Exercise details
Within the records below, find each line that holds the string "properties", then copy it.

Records from a data collection
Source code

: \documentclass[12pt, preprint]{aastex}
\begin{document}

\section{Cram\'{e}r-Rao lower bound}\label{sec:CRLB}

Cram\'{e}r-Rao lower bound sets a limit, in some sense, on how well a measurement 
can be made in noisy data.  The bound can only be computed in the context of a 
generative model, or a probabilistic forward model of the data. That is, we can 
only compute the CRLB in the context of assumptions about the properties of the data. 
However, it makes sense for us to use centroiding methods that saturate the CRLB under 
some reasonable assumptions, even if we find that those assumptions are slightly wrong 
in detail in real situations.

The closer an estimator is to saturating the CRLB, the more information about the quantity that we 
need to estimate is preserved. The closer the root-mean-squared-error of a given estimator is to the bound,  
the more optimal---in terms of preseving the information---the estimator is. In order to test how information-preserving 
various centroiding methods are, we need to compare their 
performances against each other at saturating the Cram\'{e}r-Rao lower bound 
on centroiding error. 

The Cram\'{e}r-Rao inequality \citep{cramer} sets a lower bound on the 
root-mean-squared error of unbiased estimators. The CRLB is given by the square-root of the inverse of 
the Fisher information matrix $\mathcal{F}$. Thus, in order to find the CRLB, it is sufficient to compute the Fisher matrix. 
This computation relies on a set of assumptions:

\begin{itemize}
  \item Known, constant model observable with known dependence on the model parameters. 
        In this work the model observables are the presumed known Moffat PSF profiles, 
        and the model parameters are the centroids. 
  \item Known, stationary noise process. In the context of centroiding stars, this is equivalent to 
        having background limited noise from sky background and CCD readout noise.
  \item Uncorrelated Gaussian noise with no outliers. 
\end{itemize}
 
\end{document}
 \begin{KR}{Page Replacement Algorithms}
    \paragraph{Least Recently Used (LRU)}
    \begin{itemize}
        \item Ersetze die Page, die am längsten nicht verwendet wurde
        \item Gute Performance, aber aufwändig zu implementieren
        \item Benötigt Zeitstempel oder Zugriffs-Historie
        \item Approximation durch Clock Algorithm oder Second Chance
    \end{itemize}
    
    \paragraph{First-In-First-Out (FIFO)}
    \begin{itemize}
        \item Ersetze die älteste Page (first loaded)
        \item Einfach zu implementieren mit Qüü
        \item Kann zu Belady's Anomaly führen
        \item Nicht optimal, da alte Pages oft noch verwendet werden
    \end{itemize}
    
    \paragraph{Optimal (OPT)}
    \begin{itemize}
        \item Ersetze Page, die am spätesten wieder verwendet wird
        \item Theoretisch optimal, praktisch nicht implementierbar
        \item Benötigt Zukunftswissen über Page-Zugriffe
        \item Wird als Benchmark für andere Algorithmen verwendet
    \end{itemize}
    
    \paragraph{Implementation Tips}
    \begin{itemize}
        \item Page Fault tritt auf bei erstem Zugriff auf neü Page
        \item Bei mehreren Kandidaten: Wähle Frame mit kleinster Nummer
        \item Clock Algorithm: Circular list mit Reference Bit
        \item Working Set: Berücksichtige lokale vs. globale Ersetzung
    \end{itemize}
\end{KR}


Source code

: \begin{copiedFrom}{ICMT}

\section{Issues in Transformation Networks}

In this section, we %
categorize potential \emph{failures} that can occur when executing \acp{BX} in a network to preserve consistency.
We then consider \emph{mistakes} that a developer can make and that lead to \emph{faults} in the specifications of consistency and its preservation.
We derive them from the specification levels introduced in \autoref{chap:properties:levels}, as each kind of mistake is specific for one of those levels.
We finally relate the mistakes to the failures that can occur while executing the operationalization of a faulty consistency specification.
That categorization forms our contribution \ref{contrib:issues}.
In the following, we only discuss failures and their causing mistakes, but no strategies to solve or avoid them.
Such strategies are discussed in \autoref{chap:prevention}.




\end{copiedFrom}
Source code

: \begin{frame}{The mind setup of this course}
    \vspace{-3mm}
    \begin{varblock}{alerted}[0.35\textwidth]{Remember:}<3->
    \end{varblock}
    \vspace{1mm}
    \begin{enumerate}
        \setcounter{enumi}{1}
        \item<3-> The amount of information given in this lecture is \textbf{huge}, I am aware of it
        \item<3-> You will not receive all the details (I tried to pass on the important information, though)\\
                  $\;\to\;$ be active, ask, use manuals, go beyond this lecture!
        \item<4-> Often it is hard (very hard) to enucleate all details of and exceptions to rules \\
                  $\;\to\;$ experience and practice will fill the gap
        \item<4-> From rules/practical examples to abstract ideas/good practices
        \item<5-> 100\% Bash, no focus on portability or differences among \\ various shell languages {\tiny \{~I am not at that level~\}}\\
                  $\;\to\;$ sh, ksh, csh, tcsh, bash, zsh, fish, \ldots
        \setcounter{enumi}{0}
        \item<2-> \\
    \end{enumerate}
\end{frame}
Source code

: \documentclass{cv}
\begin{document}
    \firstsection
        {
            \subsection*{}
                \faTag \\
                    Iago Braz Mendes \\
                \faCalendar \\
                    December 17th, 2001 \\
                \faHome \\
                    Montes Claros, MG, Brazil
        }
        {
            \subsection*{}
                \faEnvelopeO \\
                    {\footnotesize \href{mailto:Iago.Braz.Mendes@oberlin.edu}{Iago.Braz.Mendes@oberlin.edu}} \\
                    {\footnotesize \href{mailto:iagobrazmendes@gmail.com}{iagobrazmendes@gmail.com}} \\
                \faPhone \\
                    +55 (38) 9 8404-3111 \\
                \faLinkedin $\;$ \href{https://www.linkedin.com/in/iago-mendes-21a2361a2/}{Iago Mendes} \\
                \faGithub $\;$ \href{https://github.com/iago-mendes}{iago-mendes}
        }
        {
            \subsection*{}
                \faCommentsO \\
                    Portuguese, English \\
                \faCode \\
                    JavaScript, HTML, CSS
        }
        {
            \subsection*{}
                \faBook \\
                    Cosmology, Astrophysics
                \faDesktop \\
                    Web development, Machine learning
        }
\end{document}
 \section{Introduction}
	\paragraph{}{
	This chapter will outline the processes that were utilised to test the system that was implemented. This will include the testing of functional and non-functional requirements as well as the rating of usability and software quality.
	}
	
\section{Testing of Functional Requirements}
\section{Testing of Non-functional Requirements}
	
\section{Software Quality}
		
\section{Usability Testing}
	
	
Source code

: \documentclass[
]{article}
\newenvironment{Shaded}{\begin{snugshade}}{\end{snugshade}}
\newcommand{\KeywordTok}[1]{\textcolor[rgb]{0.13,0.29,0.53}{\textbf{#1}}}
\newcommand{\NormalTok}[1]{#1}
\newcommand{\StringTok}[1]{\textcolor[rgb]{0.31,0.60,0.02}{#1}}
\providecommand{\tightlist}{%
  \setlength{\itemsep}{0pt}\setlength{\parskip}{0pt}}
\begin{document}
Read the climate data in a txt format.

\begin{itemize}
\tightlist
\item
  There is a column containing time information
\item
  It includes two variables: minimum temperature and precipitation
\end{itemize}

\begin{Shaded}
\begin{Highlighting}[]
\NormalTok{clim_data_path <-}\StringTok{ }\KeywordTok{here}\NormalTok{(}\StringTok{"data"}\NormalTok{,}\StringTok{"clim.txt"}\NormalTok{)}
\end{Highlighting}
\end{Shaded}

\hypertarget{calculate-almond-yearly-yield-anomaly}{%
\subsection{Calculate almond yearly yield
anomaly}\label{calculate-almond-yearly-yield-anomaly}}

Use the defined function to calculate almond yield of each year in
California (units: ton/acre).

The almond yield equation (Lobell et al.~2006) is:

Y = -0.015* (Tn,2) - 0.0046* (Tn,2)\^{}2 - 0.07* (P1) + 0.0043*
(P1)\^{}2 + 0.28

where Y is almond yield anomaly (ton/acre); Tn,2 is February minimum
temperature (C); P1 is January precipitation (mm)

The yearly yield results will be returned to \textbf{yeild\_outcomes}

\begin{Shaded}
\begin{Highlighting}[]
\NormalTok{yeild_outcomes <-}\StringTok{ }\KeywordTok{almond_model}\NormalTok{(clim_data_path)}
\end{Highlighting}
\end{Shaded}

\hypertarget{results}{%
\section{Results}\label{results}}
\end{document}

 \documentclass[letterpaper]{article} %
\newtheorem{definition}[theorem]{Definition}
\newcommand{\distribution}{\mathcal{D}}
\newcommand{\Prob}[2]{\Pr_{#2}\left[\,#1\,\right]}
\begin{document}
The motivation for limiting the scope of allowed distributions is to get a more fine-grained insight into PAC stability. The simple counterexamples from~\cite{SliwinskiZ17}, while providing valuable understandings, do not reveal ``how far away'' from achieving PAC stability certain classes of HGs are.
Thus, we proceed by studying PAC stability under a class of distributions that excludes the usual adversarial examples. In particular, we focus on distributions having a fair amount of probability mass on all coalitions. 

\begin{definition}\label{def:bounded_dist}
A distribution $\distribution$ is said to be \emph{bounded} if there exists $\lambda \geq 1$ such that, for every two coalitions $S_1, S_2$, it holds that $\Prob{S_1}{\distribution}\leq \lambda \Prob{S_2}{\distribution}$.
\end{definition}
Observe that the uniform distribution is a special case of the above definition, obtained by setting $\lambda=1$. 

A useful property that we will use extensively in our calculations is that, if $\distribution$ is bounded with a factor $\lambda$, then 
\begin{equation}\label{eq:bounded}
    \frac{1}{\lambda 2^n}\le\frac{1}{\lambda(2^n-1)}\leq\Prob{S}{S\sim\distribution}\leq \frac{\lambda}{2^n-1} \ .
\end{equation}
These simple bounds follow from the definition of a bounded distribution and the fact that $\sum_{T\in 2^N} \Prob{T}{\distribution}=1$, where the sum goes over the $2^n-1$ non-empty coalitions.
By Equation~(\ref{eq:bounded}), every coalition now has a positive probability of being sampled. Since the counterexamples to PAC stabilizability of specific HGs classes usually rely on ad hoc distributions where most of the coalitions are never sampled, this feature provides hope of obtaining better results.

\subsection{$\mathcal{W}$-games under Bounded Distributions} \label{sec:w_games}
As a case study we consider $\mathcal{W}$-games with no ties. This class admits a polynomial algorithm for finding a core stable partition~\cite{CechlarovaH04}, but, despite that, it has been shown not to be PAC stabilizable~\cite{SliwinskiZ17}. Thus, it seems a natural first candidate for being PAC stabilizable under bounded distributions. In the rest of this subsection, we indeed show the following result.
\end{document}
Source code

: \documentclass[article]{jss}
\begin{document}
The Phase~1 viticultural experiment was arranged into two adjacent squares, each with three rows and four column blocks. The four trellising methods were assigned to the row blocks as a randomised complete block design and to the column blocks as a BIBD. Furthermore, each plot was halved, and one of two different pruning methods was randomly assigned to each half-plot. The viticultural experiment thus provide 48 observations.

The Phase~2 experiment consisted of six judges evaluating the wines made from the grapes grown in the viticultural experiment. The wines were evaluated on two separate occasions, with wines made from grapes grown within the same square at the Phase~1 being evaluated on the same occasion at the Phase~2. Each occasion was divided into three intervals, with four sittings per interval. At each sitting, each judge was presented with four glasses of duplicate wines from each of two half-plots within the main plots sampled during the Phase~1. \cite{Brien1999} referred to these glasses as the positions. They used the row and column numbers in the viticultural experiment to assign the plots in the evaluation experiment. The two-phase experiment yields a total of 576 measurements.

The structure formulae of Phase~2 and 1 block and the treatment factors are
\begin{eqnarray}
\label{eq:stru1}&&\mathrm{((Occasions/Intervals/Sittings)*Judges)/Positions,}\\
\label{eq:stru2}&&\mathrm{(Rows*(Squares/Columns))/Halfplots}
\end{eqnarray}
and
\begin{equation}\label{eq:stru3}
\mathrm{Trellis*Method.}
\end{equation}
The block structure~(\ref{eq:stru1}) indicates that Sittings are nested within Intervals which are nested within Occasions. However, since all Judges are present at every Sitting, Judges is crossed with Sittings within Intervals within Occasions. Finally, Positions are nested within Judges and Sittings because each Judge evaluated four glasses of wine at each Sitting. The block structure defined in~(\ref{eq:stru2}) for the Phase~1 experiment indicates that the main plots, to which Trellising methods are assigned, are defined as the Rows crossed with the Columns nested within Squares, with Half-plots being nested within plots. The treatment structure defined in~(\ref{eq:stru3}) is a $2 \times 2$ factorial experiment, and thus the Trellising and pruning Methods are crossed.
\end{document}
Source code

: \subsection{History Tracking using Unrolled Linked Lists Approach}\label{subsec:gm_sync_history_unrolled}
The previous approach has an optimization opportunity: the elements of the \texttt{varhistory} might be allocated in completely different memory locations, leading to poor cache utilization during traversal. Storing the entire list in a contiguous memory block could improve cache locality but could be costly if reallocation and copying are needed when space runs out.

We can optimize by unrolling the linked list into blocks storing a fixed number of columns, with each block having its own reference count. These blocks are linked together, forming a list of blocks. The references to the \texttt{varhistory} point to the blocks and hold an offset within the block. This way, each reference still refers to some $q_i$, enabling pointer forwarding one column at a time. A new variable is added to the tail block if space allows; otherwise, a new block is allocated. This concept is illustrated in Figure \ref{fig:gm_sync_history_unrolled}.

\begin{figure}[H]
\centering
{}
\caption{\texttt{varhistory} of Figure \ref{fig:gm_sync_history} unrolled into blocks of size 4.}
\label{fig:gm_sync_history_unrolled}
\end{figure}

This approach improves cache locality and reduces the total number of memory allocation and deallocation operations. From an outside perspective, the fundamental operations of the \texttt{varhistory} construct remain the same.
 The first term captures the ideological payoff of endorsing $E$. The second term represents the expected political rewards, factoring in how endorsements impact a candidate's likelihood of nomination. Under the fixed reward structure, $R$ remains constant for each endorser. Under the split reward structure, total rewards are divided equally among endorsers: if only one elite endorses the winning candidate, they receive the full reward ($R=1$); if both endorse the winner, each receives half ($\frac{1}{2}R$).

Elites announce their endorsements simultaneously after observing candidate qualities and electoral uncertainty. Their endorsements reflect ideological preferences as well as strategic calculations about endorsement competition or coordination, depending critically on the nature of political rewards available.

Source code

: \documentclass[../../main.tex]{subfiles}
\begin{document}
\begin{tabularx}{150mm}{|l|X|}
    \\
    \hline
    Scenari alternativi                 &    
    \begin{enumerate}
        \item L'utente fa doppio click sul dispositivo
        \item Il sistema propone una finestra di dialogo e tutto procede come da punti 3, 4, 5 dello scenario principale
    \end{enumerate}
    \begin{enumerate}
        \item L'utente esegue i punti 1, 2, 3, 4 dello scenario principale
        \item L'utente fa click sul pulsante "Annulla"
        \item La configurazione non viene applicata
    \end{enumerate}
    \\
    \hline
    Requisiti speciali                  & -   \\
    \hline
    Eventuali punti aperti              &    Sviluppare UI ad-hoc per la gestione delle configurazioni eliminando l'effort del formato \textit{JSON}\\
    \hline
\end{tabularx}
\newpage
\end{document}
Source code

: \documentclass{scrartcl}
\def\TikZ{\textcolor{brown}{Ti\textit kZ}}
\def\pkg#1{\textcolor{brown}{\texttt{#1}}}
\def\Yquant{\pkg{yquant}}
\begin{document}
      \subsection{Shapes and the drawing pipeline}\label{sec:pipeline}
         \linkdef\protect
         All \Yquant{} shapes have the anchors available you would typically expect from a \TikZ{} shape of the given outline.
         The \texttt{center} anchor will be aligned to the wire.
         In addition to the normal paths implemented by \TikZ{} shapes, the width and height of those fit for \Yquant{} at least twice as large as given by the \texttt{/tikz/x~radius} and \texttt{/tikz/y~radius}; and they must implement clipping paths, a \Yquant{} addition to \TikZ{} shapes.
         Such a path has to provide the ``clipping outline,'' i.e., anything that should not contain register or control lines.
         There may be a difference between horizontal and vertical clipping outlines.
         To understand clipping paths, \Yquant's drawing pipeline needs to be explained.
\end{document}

Written answer
only compute the CRLB in the context of assumptions about the properties of the data. 
We derive them from the specification levels introduced in \autoref{chap:properties:levels}, as each kind of mistake is specific for one of those levels.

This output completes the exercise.